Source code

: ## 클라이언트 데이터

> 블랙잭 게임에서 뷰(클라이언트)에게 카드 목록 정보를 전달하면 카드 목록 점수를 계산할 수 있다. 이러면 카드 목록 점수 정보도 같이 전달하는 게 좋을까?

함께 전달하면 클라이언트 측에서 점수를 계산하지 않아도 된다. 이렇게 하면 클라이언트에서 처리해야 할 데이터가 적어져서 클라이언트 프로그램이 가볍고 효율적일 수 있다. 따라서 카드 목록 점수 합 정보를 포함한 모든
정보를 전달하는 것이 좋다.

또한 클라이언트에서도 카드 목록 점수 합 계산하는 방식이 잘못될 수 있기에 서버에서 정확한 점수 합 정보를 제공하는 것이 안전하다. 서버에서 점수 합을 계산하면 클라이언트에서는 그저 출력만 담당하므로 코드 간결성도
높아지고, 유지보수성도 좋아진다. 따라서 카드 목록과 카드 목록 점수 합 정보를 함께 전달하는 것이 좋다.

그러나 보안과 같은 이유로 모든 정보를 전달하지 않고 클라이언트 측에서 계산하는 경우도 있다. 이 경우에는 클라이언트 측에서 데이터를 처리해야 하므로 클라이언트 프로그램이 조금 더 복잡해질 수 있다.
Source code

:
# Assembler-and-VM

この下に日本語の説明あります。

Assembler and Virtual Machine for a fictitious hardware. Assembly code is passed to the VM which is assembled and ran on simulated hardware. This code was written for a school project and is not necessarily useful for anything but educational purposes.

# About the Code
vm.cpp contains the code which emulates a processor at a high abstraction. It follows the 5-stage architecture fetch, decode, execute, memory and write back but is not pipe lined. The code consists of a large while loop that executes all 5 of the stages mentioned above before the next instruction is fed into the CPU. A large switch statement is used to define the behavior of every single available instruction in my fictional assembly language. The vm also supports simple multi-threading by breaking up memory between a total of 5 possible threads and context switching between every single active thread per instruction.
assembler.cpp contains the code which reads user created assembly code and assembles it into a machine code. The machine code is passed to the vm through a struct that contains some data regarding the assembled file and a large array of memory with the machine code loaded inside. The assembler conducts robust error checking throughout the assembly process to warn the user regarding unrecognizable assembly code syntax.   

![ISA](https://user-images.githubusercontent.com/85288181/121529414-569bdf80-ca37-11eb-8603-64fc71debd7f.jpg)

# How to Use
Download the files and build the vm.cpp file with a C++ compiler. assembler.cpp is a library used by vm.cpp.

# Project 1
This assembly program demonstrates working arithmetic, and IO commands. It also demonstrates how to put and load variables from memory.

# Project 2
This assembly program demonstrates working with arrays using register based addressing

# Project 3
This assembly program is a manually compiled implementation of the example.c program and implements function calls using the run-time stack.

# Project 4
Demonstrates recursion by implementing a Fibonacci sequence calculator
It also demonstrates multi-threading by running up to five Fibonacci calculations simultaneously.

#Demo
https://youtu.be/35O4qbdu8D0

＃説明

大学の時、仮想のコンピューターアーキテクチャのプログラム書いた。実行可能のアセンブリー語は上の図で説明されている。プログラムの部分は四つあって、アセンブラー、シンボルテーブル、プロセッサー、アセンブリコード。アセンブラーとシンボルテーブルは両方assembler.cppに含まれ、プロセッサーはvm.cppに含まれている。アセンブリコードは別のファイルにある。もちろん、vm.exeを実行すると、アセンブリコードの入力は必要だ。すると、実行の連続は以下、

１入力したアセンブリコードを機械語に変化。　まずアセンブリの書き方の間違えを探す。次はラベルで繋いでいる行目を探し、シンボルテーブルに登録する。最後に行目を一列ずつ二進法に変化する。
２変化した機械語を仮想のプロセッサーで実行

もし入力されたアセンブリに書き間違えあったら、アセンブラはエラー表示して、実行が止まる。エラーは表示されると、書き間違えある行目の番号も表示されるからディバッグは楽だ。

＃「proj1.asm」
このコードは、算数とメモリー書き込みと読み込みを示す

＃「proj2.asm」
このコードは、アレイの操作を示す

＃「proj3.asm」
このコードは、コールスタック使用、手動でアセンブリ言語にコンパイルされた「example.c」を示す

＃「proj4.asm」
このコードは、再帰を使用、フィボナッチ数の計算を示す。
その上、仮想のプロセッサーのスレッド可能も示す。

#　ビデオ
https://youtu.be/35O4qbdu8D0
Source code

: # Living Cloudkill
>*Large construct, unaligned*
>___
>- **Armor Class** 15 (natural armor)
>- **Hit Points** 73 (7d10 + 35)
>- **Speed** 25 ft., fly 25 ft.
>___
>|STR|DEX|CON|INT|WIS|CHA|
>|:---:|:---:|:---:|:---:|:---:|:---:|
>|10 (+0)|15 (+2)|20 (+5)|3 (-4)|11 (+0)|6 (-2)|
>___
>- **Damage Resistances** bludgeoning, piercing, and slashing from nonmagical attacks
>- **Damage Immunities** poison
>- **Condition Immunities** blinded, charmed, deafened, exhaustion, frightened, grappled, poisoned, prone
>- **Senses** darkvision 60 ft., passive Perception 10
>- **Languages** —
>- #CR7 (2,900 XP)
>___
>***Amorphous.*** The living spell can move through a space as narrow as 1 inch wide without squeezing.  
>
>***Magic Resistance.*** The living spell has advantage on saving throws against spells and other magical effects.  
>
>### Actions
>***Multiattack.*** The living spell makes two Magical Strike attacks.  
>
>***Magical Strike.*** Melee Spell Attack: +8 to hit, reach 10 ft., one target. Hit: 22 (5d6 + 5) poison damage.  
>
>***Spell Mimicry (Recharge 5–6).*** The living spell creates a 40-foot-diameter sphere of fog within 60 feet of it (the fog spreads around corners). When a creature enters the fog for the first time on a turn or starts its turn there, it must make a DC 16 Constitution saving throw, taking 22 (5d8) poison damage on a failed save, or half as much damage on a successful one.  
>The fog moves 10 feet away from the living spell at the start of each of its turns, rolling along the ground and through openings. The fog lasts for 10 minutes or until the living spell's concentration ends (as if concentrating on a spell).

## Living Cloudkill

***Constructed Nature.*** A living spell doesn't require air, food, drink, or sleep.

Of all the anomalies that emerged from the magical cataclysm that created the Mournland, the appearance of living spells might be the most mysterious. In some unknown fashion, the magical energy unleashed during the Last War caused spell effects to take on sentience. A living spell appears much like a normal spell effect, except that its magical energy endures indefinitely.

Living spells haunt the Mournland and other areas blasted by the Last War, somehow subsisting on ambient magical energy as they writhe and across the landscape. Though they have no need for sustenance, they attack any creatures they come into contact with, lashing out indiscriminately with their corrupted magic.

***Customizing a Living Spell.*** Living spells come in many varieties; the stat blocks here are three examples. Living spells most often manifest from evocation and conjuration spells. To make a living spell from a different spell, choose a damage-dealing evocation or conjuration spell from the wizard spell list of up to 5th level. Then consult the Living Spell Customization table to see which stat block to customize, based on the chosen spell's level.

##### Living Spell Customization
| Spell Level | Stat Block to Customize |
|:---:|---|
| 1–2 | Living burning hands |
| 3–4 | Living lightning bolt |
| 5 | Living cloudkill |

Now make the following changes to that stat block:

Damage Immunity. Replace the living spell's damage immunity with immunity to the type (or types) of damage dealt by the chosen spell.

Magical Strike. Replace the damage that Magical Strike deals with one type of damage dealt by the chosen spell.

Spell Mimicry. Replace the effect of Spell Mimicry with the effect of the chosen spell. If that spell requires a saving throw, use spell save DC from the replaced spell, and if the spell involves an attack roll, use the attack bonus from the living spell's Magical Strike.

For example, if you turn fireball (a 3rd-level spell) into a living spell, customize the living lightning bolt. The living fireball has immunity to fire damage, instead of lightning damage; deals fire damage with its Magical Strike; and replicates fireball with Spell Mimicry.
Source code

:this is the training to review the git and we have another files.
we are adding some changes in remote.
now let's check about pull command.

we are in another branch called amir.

What the task asks. Each line in the listing where the word "another" is found is to be copied.

Response.
:this is the training to review the git and we have another files.
we are in another branch called amir.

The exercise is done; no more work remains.